- _Aim of the task_
The response must contain every line from the records below that has "enable".
*-*-*
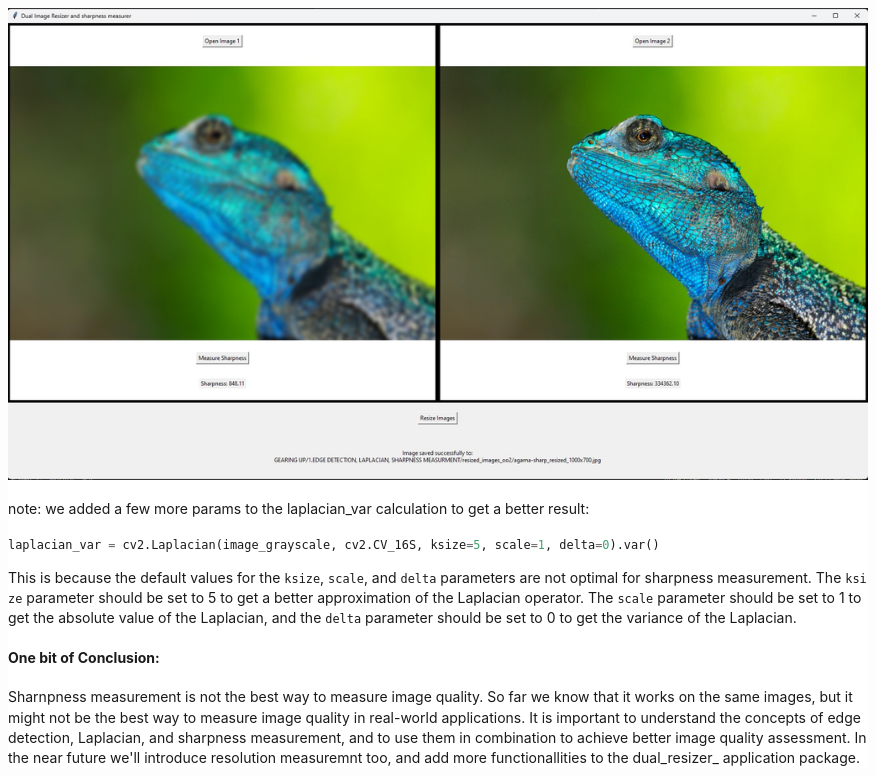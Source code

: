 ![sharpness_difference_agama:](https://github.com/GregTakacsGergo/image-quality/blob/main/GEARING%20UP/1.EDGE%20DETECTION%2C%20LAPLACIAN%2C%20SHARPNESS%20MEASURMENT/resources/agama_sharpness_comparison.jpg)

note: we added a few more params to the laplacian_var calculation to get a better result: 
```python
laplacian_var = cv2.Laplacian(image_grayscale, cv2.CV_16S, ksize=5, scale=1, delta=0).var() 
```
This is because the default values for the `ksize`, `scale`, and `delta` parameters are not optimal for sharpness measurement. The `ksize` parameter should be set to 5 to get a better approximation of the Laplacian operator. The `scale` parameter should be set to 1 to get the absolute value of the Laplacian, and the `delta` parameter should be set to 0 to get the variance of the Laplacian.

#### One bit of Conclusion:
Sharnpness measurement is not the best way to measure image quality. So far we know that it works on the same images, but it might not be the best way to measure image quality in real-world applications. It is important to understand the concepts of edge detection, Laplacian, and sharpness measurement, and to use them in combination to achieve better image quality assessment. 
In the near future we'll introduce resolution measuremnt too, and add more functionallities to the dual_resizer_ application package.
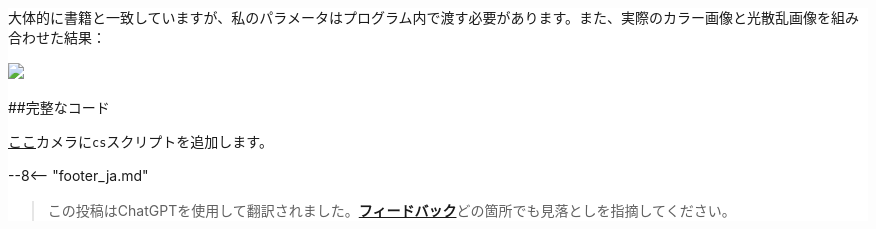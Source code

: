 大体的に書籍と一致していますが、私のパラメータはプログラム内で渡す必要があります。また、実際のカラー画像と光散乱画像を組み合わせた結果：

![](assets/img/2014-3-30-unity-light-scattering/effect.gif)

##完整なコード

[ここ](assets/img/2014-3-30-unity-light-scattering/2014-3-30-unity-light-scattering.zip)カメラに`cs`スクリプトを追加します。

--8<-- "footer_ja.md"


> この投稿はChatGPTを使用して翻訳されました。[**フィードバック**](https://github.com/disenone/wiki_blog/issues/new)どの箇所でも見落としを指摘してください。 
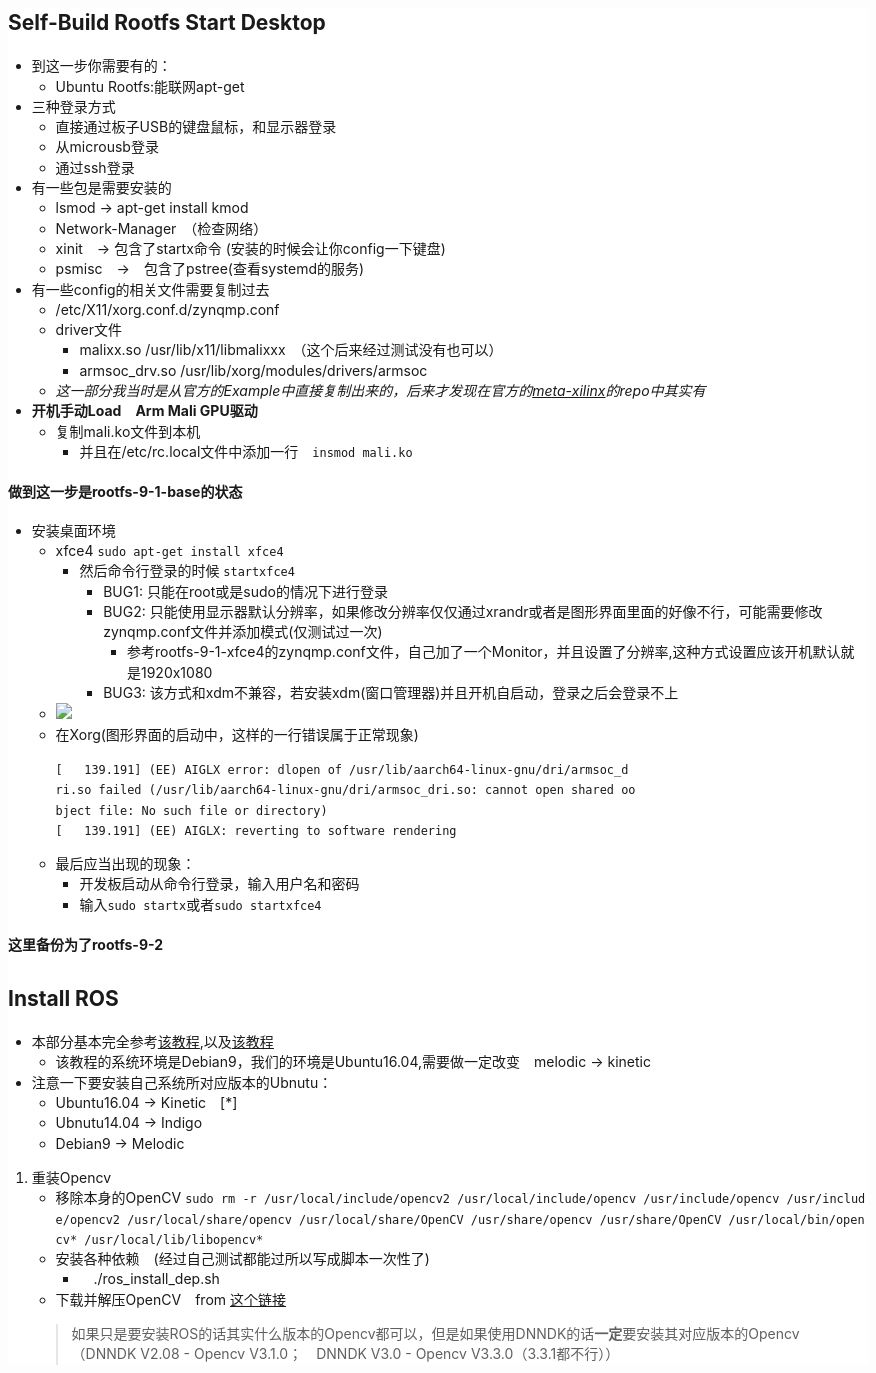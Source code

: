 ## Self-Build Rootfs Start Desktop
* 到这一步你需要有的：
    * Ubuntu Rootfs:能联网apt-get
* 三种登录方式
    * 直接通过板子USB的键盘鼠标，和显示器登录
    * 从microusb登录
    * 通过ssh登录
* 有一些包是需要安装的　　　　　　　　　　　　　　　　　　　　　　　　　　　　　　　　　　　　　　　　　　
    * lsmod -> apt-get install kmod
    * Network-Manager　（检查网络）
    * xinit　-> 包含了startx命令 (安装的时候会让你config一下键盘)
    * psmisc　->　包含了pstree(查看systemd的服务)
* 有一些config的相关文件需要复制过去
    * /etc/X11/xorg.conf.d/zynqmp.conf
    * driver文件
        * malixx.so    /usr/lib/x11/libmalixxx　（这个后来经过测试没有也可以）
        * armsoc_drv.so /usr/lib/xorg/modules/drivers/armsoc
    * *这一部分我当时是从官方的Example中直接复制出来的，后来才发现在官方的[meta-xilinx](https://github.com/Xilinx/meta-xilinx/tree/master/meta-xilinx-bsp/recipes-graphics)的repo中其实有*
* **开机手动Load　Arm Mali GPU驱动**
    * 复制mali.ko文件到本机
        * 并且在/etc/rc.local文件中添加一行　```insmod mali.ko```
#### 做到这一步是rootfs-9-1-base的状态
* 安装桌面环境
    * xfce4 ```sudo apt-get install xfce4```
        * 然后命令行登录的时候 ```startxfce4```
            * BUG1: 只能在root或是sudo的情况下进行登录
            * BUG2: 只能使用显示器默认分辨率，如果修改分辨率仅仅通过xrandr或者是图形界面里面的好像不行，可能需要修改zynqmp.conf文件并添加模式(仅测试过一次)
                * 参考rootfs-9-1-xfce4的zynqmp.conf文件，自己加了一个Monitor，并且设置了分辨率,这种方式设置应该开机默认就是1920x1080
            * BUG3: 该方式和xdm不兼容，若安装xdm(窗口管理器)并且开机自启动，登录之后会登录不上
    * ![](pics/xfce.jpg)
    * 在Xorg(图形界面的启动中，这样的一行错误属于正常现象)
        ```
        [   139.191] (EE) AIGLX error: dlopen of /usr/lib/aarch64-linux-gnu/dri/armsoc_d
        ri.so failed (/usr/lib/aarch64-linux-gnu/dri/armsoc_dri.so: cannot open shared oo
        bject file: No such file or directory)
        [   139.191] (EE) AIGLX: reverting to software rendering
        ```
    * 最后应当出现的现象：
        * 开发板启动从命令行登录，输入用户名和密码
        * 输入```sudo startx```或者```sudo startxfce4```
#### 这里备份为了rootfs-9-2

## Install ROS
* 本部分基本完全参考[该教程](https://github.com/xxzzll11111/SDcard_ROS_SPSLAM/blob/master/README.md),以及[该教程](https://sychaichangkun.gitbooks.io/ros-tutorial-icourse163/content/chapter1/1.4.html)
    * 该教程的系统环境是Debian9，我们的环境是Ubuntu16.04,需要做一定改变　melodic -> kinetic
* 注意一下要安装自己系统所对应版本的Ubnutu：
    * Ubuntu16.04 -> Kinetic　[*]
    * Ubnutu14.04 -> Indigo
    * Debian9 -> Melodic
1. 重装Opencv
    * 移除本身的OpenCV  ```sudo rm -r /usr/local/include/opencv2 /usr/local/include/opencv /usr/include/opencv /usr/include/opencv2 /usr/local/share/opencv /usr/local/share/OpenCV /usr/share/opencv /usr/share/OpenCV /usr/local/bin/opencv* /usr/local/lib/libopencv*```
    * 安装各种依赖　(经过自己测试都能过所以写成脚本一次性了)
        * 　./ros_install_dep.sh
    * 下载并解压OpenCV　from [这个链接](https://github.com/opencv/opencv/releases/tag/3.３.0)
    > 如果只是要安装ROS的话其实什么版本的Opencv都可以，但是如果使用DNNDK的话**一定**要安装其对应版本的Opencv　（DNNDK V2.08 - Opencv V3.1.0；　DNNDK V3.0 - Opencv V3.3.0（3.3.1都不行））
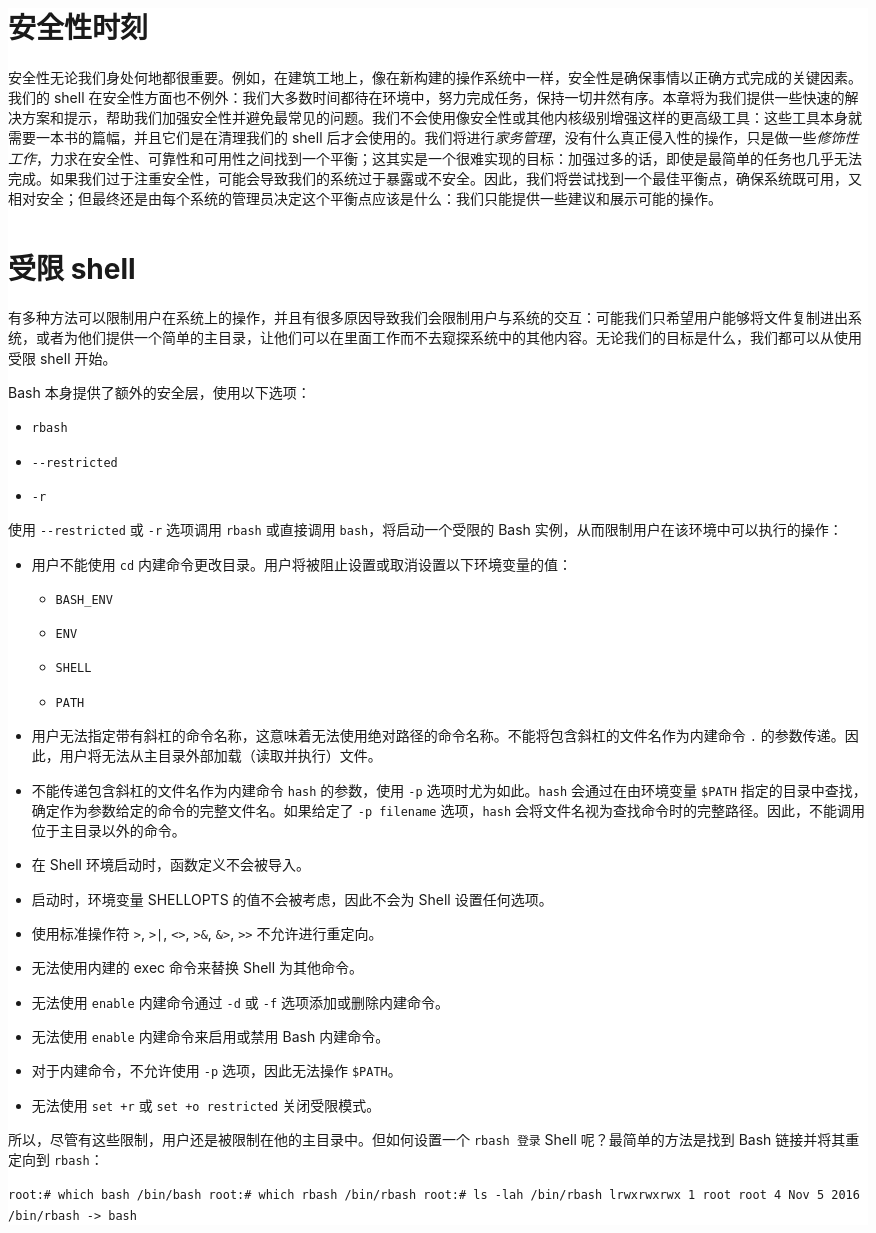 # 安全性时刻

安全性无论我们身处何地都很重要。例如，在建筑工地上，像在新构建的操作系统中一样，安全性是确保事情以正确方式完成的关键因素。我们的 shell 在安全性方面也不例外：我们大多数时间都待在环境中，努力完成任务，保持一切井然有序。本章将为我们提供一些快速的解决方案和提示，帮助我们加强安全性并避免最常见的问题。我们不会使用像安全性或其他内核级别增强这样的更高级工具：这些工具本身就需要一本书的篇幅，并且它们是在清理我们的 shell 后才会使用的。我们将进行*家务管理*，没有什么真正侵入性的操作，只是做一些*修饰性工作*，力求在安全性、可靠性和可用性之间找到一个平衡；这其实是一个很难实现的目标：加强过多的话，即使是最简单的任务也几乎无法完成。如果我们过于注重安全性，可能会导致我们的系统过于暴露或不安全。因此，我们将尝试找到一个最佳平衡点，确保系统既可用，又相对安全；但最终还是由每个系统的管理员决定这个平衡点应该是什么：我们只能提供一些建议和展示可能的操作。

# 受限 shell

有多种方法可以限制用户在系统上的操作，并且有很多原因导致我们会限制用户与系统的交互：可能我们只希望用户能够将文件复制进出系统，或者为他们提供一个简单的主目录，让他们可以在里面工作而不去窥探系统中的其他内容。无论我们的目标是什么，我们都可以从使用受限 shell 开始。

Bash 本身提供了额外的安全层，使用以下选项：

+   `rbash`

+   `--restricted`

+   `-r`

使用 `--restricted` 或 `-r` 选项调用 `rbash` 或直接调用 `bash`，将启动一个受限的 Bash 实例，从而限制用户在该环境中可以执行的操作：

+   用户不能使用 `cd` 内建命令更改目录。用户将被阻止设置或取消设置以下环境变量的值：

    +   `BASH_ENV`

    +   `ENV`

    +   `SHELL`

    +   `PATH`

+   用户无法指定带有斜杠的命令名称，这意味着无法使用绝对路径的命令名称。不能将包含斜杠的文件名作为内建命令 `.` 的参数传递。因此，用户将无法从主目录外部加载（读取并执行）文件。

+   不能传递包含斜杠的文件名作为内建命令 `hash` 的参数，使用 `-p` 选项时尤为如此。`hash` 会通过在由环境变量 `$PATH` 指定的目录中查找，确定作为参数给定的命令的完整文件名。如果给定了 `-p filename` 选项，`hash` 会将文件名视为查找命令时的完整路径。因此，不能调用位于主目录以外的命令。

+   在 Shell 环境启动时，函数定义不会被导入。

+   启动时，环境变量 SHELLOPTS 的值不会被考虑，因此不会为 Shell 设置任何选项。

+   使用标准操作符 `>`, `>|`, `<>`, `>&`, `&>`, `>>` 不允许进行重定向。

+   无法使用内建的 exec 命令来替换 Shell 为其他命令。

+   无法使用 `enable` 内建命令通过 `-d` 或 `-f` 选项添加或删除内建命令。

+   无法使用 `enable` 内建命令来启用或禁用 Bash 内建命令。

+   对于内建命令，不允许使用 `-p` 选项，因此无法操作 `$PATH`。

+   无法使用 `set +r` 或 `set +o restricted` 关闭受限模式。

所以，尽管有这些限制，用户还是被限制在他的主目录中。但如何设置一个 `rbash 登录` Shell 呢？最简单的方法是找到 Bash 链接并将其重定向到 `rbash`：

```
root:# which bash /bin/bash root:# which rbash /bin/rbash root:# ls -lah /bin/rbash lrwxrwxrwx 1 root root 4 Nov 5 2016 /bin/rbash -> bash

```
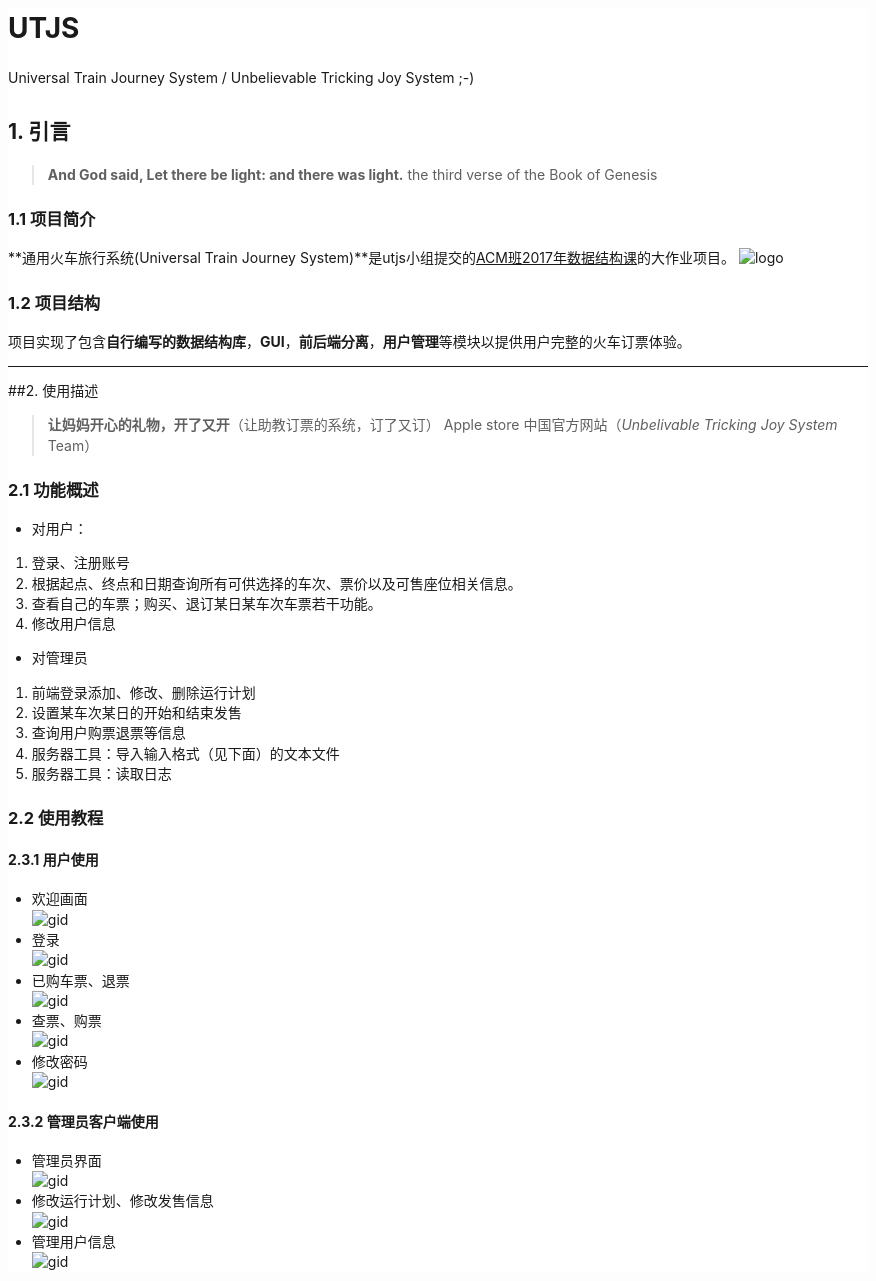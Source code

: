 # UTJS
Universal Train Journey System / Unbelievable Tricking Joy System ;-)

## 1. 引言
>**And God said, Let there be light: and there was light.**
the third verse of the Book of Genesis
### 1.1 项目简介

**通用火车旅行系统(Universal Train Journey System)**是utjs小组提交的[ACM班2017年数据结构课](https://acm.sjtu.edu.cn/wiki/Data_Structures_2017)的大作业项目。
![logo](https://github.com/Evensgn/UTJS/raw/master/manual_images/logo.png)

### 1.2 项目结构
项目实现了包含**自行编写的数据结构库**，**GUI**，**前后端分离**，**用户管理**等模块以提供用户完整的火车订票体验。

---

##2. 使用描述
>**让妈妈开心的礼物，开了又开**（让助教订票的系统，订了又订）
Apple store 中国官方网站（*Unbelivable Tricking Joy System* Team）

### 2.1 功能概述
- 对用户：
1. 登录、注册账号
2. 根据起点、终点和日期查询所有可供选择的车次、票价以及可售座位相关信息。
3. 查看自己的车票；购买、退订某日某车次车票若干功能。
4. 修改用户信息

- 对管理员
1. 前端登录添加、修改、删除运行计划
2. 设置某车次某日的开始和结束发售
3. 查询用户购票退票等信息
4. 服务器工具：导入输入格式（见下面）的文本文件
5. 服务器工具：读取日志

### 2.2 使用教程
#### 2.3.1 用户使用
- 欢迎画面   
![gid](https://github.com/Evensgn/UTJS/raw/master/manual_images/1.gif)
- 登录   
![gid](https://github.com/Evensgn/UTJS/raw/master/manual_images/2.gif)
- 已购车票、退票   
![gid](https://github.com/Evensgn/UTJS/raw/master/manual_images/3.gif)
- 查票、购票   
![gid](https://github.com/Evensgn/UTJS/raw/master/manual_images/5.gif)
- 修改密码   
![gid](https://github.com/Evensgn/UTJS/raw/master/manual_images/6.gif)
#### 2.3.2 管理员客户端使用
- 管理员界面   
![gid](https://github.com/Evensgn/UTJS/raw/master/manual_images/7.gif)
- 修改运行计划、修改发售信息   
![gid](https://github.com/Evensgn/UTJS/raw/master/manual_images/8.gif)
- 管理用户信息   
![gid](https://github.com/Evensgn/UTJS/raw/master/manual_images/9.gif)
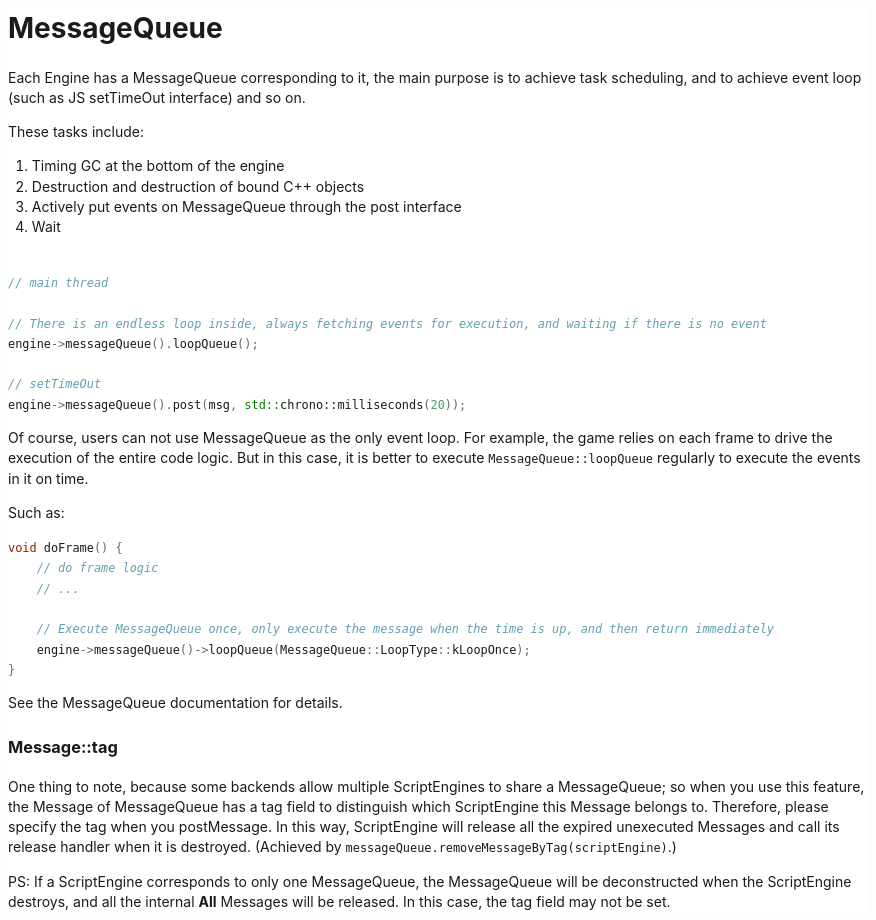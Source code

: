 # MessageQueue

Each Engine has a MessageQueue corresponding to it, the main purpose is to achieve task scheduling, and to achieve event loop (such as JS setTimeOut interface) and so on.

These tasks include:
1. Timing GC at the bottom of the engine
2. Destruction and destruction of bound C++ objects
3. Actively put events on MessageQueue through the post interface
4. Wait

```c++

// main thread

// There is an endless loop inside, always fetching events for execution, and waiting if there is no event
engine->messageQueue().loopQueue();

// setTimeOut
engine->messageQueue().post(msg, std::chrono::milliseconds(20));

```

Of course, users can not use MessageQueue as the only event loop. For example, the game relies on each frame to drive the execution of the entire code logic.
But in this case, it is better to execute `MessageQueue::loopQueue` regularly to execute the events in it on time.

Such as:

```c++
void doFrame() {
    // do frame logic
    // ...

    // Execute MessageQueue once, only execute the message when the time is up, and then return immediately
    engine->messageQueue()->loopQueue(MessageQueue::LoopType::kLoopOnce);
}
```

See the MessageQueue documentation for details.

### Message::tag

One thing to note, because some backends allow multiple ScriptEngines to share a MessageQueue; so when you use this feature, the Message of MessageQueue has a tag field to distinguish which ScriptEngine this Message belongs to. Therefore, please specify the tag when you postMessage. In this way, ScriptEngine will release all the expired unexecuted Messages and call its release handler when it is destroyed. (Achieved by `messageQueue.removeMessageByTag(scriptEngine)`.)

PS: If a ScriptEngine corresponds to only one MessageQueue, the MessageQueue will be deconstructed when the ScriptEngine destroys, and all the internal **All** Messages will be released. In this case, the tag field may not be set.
*-*-*
- _Response area_
+   无法使用 `enable` 内建命令通过 `-d` 或 `-f` 选项添加或删除内建命令。
+   无法使用 `enable` 内建命令来启用或禁用 Bash 内建命令。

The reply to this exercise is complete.